START RECORDS TO PROCESS

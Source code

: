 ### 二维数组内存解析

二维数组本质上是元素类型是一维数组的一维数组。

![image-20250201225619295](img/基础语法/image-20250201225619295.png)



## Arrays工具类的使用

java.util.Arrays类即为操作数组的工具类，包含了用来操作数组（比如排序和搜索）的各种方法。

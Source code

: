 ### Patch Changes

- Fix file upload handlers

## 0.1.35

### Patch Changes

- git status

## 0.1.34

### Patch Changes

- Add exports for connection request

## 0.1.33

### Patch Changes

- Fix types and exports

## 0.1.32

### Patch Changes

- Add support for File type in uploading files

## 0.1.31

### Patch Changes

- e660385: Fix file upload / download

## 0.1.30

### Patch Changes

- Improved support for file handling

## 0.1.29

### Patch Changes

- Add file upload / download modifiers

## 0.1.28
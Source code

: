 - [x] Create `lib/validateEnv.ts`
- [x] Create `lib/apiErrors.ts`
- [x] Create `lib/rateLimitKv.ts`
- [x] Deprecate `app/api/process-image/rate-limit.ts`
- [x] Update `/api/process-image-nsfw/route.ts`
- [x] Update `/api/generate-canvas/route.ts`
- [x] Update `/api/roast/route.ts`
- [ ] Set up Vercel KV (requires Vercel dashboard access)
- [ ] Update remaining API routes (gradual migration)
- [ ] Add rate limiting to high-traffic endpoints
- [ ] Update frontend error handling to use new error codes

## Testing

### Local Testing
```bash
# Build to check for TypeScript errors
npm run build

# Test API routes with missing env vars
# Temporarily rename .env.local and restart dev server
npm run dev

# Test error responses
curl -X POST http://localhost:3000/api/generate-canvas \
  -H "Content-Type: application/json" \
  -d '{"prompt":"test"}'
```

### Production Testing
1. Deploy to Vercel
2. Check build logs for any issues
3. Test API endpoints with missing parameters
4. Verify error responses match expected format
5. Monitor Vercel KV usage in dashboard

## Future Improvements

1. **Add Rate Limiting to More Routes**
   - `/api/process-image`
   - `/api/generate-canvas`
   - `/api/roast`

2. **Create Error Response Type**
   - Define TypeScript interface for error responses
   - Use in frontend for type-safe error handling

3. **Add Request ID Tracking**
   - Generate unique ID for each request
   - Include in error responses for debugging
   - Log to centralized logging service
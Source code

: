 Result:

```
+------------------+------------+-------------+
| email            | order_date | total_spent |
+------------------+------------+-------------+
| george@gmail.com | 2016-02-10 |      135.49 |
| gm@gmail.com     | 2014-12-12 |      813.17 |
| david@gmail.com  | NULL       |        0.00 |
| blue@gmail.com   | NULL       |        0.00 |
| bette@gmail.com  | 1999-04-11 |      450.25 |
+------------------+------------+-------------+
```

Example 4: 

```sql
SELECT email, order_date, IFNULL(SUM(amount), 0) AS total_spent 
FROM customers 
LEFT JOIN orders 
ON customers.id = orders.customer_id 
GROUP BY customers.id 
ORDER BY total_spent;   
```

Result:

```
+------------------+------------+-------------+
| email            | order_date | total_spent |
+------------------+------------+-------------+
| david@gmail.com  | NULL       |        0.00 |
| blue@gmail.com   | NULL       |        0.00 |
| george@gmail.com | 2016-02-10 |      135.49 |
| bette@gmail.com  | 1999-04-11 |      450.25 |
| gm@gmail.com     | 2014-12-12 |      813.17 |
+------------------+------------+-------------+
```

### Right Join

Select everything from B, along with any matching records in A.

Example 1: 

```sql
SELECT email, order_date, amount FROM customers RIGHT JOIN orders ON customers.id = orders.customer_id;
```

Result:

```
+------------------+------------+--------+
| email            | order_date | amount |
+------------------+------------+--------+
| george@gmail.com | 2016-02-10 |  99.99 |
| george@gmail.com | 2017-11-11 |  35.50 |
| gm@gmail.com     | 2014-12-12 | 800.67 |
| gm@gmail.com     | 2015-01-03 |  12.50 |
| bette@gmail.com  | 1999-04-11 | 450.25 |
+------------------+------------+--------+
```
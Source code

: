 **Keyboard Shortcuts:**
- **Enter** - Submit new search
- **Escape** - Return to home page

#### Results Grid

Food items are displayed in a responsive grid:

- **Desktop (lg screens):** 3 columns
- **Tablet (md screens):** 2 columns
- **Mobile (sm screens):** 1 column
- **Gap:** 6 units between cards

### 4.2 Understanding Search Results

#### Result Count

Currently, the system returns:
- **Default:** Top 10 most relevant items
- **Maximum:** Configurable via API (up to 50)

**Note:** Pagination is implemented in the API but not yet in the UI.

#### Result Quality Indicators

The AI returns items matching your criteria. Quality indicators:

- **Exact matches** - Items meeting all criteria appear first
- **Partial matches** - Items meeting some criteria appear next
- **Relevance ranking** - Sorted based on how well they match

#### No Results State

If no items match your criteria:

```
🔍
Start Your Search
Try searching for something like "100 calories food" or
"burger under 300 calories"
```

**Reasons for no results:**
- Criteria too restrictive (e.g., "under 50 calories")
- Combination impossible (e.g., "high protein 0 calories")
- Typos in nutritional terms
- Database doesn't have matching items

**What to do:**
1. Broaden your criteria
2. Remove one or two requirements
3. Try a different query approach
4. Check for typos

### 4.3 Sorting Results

END RECORDS TO PROCESS

TASK PROMPT -
Search the listing for the string "TypeScript". Copy each line where it is found.

EXERCISE SOLUTION -
# Build to check for TypeScript errors
   - Define TypeScript interface for error responses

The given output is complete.